Now I know that $X$ and $Y$ are also reversely related

$$X = \gamma_1 + \gamma_2 Y + \xi$$

such that $Cov(\varepsilon,X) \neq 0$.

$Cov(\varepsilon,\xi) = 0$ by assumption.

$Cov(\varepsilon,X) \neq 0$ is shown as follows:

$$ \begin{align} Cov(\varepsilon, X) &= Cov(\varepsilon, \gamma_1 + \gamma_2 Y + \xi) \\ &= Cov(\varepsilon, \gamma_1 ) + Cov(\varepsilon, \gamma_2 Y) + Cov(\varepsilon, \xi) \\ &= \gamma_2 Cov(\varepsilon, Y) \\ &= \gamma_2 Cov(\varepsilon, \beta_1 + \beta_2 X + \varepsilon) \\ &= \gamma_2 Cov(\varepsilon, \beta_1) + \gamma_2 Cov(\varepsilon, \beta_2 X) + \gamma_2 Cov(\varepsilon, \varepsilon) \\ \end{align} $$

where $Cov(\varepsilon, \varepsilon) = Var(\varepsilon) > 0$. Hence $Cov(\varepsilon,X) \neq 0$.

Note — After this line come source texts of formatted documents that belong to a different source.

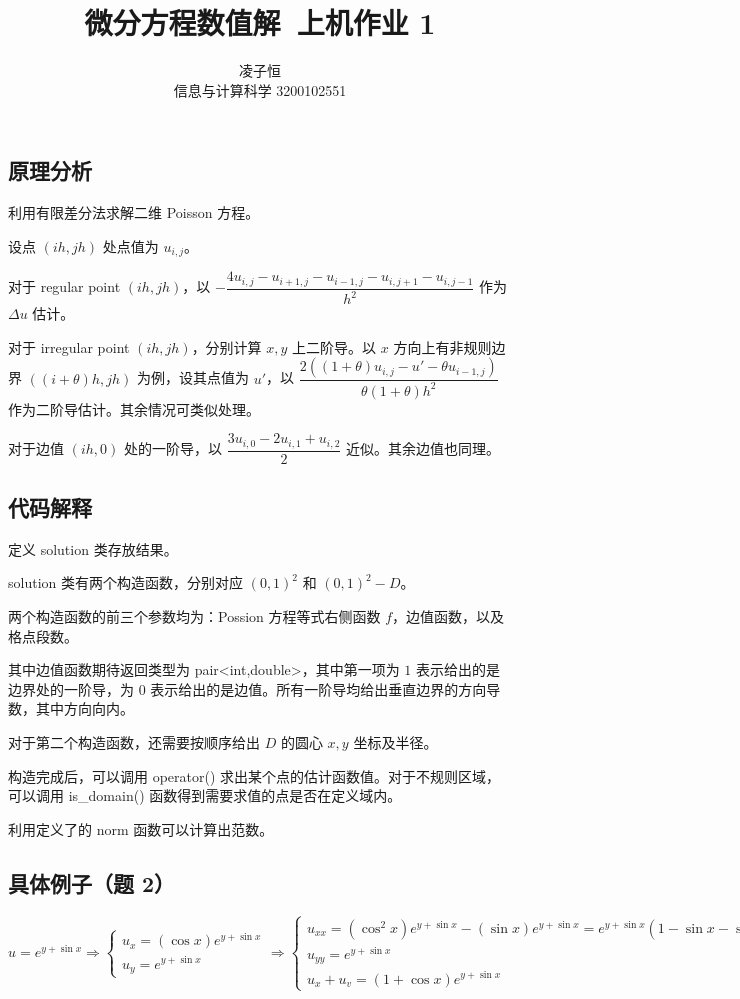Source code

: \documentclass[12pt]{ctexart}
\title{微分方程数值解~上机作业 1}
\author{凌子恒 \\ 信息与计算科学 3200102551}
\begin{document}
\maketitle

\subsection{原理分析}

利用有限差分法求解二维 Poisson 方程。

设点 $(ih,jh)$ 处点值为 $u_{i,j}$。

对于 regular point $(ih,jh)$，以 $-\dfrac{4u_{i,j}-u_{i+1,j}-u_{i-1,j}-u_{i,j+1}-u_{i,j-1}}{h^2}$ 作为 $\Delta u$ 估计。

对于 irregular point $(ih,jh)$，分别计算 $x,y$ 上二阶导。以 $x$ 方向上有非规则边界 $((i+\theta)h,jh)$ 为例，设其点值为 $u'$，以 $\dfrac{2((1+\theta)u_{i,j}-u'-\theta u_{i-1,j})}{\theta(1+\theta)h^2}$ 作为二阶导估计。其余情况可类似处理。

对于边值 $(ih,0)$ 处的一阶导，以 $\dfrac{3u_{i,0}-2u_{i,1}+u_{i,2}}{2}$ 近似。其余边值也同理。

\subsection{代码解释}

定义 solution 类存放结果。

solution 类有两个构造函数，分别对应 $(0,1)^2$ 和 $(0,1)^2-D$。

两个构造函数的前三个参数均为：Possion 方程等式右侧函数 $f$，边值函数，以及格点段数。

其中边值函数期待返回类型为 pair<int,double>，其中第一项为 $1$ 表示给出的是边界处的一阶导，为 $0$ 表示给出的是边值。所有一阶导均给出垂直边界的方向导数，其中方向向内。

对于第二个构造函数，还需要按顺序给出 $D$ 的圆心 $x,y$ 坐标及半径。

构造完成后，可以调用 operator() 求出某个点的估计函数值。对于不规则区域，可以调用 is\_domain() 函数得到需要求值的点是否在定义域内。

利用定义了的 norm 函数可以计算出范数。

\subsection{具体例子（题 2）}

$u=e^{y+\sin x}\Rightarrow \begin{cases}
	u_x=(\cos x)e^{y+\sin x}\\
	u_y=e^{y+\sin x}
\end{cases}\Rightarrow \begin{cases}
	u_{xx}=(\cos^2 x)e^{y+\sin x}-(\sin x)e^{y+\sin x}=e^{y+\sin x}(1-\sin x-\sin^2 x)\\
	u_{yy}=e^{y+\sin x}\\
	u_x+u_v=(1+\cos x)e^{y+\sin x}
\end{cases}$
\end{document}
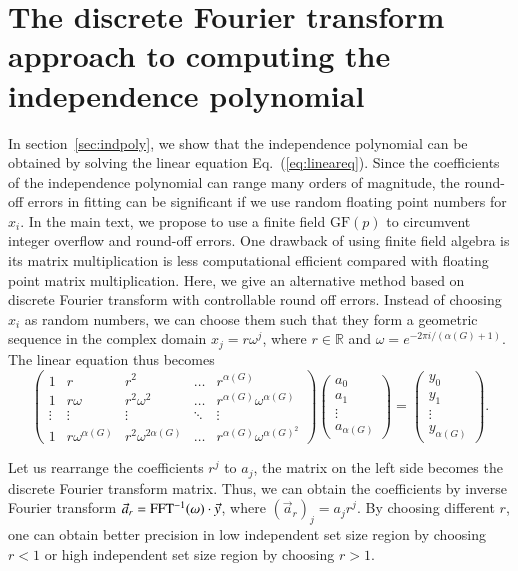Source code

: \documentclass[onefignum, onetabnum]{siamart190516}
\newcommand{\<}{\langle}
\renewcommand{\>}{\rangle}
\newcommand{\Eq}[1]{Eq.~(\ref{#1})}
\begin{document}
\section{The discrete Fourier transform approach to computing the independence polynomial}\label{sec:fft}

In section~\ref{sec:indpoly}, we show that the independence polynomial can be obtained by solving the linear equation \Eq{eq:lineareq}.
Since the coefficients of the independence polynomial can range many orders of magnitude, the round-off errors in fitting can be significant if we use random floating point numbers for $x_{i}$.
In the main text, we propose to use a finite field $\text{GF}(p)$ to circumvent integer overflow and round-off errors.
One drawback of using finite field algebra is its matrix multiplication is less computational efficient compared with floating point matrix multiplication.
Here, we give an alternative method based on discrete Fourier transform with controllable round off errors.
Instead of choosing $x_{i}$ as random numbers, we can choose them such that they form a geometric sequence in the complex domain $x_j = r\omega^j$, where $r \in \mathbb{R}$ and $\omega = e^{-2\pi i/( \alpha(G)+1)}$. The linear equation thus becomes
\begin{equation}
\left(\begin{matrix}
1 & r & r^2 & \ldots & r^{\alpha(G)} \\
1 & r\omega & r^2\omega^2 & \ldots & r^{\alpha(G)} \omega^{\alpha(G)} \\
\vdots & \vdots & \vdots &\ddots & \vdots \\
1 & r\omega^{\alpha(G)} & r^2\omega^{2{\alpha(G)}} & \ldots & r^{\alpha(G)}\omega^{{\alpha(G)}^2}
\end{matrix}\right)
\left(\begin{matrix}
a_0 \\ a_1 \\ \vdots \\ a_{\alpha(G)}
\end{matrix}\right)
= \left(\begin{matrix}
y_0 \\ y_1 \\ \vdots \\ y_{\alpha(G)}
\end{matrix}\right).
\end{equation}

Let us rearrange the coefficients $r^j$ to $a_j$, the matrix on the left side becomes the discrete Fourier transform matrix. Thus, we can obtain the coefficients by inverse Fourier transform $\vec a_r = {\rm FFT^{-1}}(\omega) \cdot \vec y$, where $(\vec a_r)_j = a_j r ^j$.
By choosing different $r$, one can obtain better precision in low independent set size region by choosing $r<1$ or high independent set size region by choosing $r>1$.
\end{document}
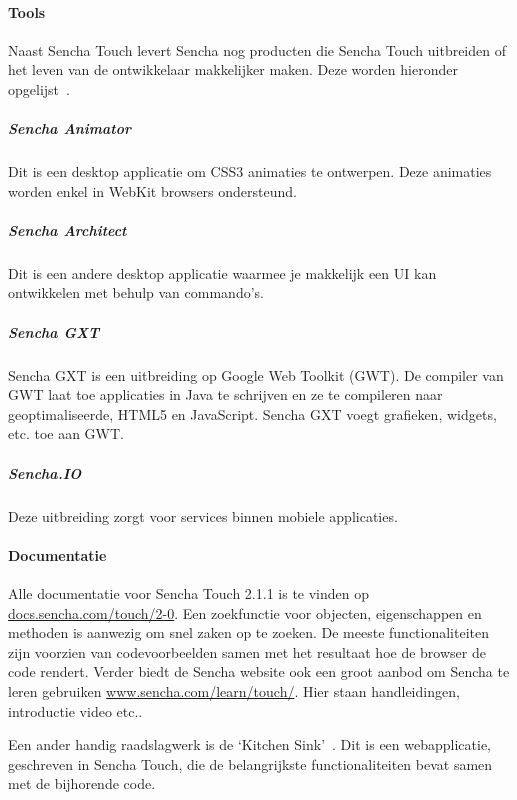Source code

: \paragraph{Tools}
Naast Sencha Touch levert Sencha nog producten die Sencha Touch uitbreiden of het leven van de ontwikkelaar makkelijker maken.  Deze worden hieronder opgelijst~\cite{Inc.}.  

\subparagraph{Sencha Animator}
Dit is een desktop applicatie om CSS3 animaties te ontwerpen.  Deze animaties worden enkel in WebKit browsers ondersteund.

\subparagraph{Sencha Architect}
Dit is een andere desktop applicatie waarmee je makkelijk een UI kan ontwikkelen met behulp van  commando's.  

\subparagraph{Sencha GXT}
Sencha GXT is een uitbreiding op Google Web Toolkit (GWT).  De compiler van GWT laat toe applicaties in Java te schrijven en ze te compileren naar geoptimaliseerde,   HTML5 en JavaScript.  Sencha GXT voegt grafieken,  widgets, etc. toe aan GWT.

\subparagraph{Sencha.IO}
Deze uitbreiding zorgt voor  services binnen mobiele applicaties.  

\paragraph{Documentatie}
Alle documentatie voor Sencha Touch 2.1.1 is te vinden op \url{docs.sencha.com/touch/2-0}.  Een zoekfunctie voor objecten,  eigenschappen en methoden is aanwezig om snel zaken op te zoeken.  De meeste functionaliteiten zijn voorzien van codevoorbeelden samen met het resultaat hoe de browser de code rendert.  Verder biedt de Sencha website ook een groot aanbod om Sencha te leren gebruiken \url{www.sencha.com/learn/touch/}.  Hier staan handleidingen,  introductie video etc..

Een ander handig raadslagwerk is de ‘Kitchen Sink'~\cite{Inc.2013}.  Dit is een webapplicatie,  geschreven in Sencha Touch,  die de belangrijkste functionaliteiten bevat samen met de bijhorende code.  



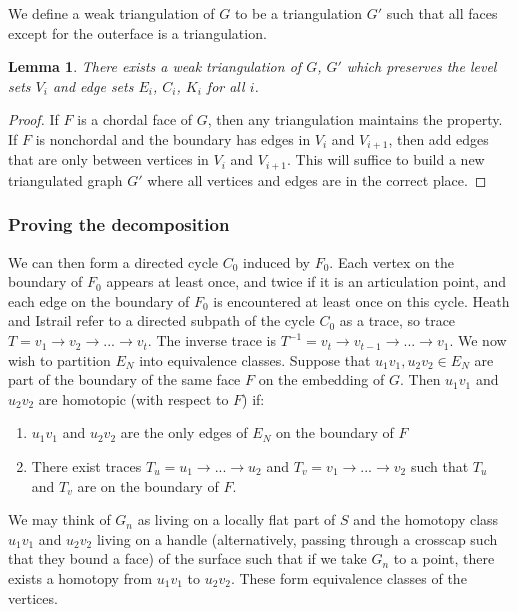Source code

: \documentclass[]{report}
\newtheorem{lemma}[theorem]{Lemma}
\theoremstyle{definition}
\numberwithin{theorem}{section}
\numberwithin{equation}{section}
\begin{document}
We define a weak triangulation of $G$ to be a triangulation $G'$ such that all faces except for the outerface is a triangulation.
\begin{lemma}
	There exists a weak triangulation of $G$, $G'$ which preserves the level sets $V_i$ and edge sets $E_i$, $C_i$, $K_i$ for all $i$. 
\end{lemma}

\begin{proof}
	If $F$ is a chordal face of $G$, then any triangulation maintains the property. If $F$ is nonchordal and the boundary has edges in $V_i$ and $V_{i + 1}$, then add edges that are only between vertices in $V_i$ and $V_{i + 1}$. This will suffice to build a new triangulated graph $G'$ where all vertices and edges are in the correct place. 
\end{proof}

\subsubsection{Proving the decomposition}

We can then form a directed cycle $C_0$ induced by $F_0$. Each vertex on the boundary of $F_0$ appears at least once, and twice if it is an articulation point, and each edge on the boundary of $F_0$ is encountered at least once on this cycle. Heath and Istrail refer to a directed subpath of the cycle $C_0$ as a trace, so trace $T = v_1 \rightarrow v_2 \rightarrow ... \rightarrow v_t$. The inverse trace is $T^{-1} = v_t \rightarrow v_{t-1} \rightarrow ... \rightarrow v_1$. We now wish to partition $E_N$ into equivalence classes. Suppose that $u_1v_1, u_2v_2 \in E_N$ are part of the boundary of the same face $F$ on the embedding of $G$. Then $u_1v_1$ and $u_2v_2$ are homotopic (with respect to $F$) if:
\begin{enumerate}
	\item $u_1v_1$ and $u_2v_2$ are the only edges of $E_N$ on the boundary of $F$
	\item There exist traces $T_u = u_1 \rightarrow ... \rightarrow u_2$ and $T_v = v_1 \rightarrow ... \rightarrow v_2$ such that $T_u$ and $T_v$ are on the boundary of $F$.
\end{enumerate}
We may think of $G_n$ as living on a locally flat part of $S$ and the homotopy class $u_1v_1$ and $u_2 v_2$ living on a handle (alternatively, passing through a crosscap such that they bound a face) of the surface such that if we take $G_n$ to a point, there exists a homotopy from $u_1v_1$ to $u_2v_2$. These form equivalence classes of the vertices.
\end{document}
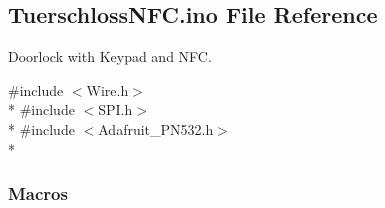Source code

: \hypertarget{TuerschlossNFC_8ino}{}\subsection{Tuerschloss\+N\+F\+C.\+ino File Reference}
\label{TuerschlossNFC_8ino}


Doorlock with Keypad and N\+FC.  


{\ttfamily \#include $<$Wire.\+h$>$}\\*
{\ttfamily \#include $<$S\+P\+I.\+h$>$}\\*
{\ttfamily \#include $<$Adafruit\+\_\+\+P\+N532.\+h$>$}\\*
\subsubsection*{Macros}
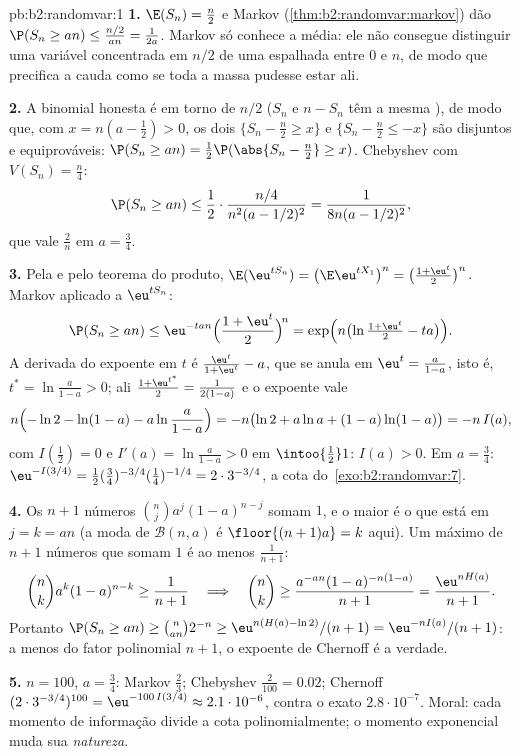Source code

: \begin{solution}{pb:b2:randomvar:1}
\textbf{1.} $\E(S_n) = \frac n2$ e Markov
(\cref{thm:b2:randomvar:markov}) dão $\P(S_n \geq an) \leq
\frac{n/2}{an} = \frac1{2a}$. Markov só conhece a média: ele
não consegue distinguir uma variável concentrada em $n/2$ de uma
espalhada entre $0$ e $n$, de modo que precifica a cauda como se toda
a massa pudesse estar ali.

\textbf{2.} A binomial honesta é  em torno de $n/2$
($S_n$ e $n - S_n$ têm a mesma ), de modo que, com $x = n(a -
\frac12) > 0$, os dois  $\{S_n - \frac n2 \geq x\}$ e
$\{S_n - \frac n2 \leq -x\}$ são disjuntos e equiprováveis:
$\P(S_n \geq an) = \frac12\P(\abs{S_n - \frac n2} \geq x)$.
Chebyshev com $V(S_n) = \frac n4$:
\[
\P(S_n \geq an)
\leq \frac12\cdot\frac{n/4}{n^2(a - 1/2)^2}
= \frac1{8n(a - 1/2)^2},
\]
que vale $\frac2n$ em $a = \frac34$.

\textbf{3.} Pela  e pelo teorema do produto,
$\E(\eu^{tS_n}) = \bigl(\E \eu^{tX_1}\bigr)^n = \bigl(\frac{1
+ \eu^t}2\bigr)^n$. Markov aplicado a $\eu^{tS_n}$:
\[
\P(S_n \geq an) \leq \eu^{-tan}\Bigl(\frac{1 +
\eu^t}2\Bigr)^{\!n} = \exp\Bigl(n\bigl(\ln\tfrac{1 +
\eu^t}2 - ta\bigr)\Bigr).
\]
A derivada do expoente em $t$ é $\frac{\eu^t}{1 + \eu^t}
- a$, que se anula em $\eu^t = \frac a{1-a}$, isto é, $t^* =
\ln\frac a{1-a} > 0$; ali $\frac{1 + \eu^{t^*}}2 =
\frac1{2(1-a)}$ e o expoente vale
\[
n\Bigl(-\ln 2 - \ln(1-a) - a\ln\frac a{1-a}\Bigr)
= -n\bigl(\ln2 + a\ln a + (1-a)\ln(1-a)\bigr) = -n\,I(a),
\]
com $I(\frac12) = 0$ e $I'(a) = \ln\frac a{1-a} > 0$ em
$\intoo{\frac12}1$: $I(a) > 0$. Em $a = \frac34$:
$\eu^{-I(3/4)} = \frac12(\tfrac34)^{-3/4}(\tfrac14)^{-1/4} =
2\cdot3^{-3/4}$, a cota do~\cref{exo:b2:randomvar:7}.

\textbf{4.} Os $n + 1$ números $\binom nja^j(1-a)^{n-j}$ somam
$1$, e o maior é o que está em $j = k = an$ (a moda
de $\mathcal B(n, a)$ é $\floor{(n+1)a} = k$ aqui). Um
máximo de $n + 1$ números que somam $1$ é ao menos
$\frac1{n+1}$:
\[
\binom nk a^k(1-a)^{n-k} \geq \frac1{n+1}
\quad\Longrightarrow\quad
\binom nk \geq \frac{a^{-an}(1-a)^{-n(1-a)}}{n+1}
= \frac{\eu^{nH(a)}}{n+1}.
\]
Portanto $\P(S_n \geq an) \geq \binom{n}{an}2^{-n} \geq
\eu^{n(H(a) - \ln2)}/(n+1) = \eu^{-nI(a)}/(n+1)$: a menos do
fator polinomial $n + 1$, o expoente de Chernoff é a verdade.

\textbf{5.} $n = 100$, $a = \frac34$: Markov $\frac23$;
Chebyshev $\frac2{100} = 0.02$; Chernoff
$(2\cdot3^{-3/4})^{100} = \eu^{-100\,I(3/4)} \approx
2.1\cdot10^{-6}$, contra o exato $2.8\cdot10^{-7}$. Moral:
cada momento de informação divide a cota polinomialmente;
o momento exponencial muda sua \emph{natureza}.


\end{solution}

The Control function approach tries to solve endogeneity by dividing $\varepsilon$ into an endogenous part $\beta_3\nu$ and the exogenous part $e$, where $\nu$ comes from the equation

$$X = \delta_1 + \delta_2 Z + \nu$$

with $Z$ a relevant instrumental variable, and $Cov(Z,\varepsilon) = 0$

Our equation for $Y$ then becomes:

$$Y = \beta_1 + \beta_2 X + \beta_3\nu + e$$

In words I understand that, conditional on $\nu$, $\varepsilon$ is independent of $X$.

I fail to see, however, how this ensures that $Cov(e, X) = 0$.

I would like to derive this in much the same way as shown above for $Cov(\varepsilon, X) \neq 0$.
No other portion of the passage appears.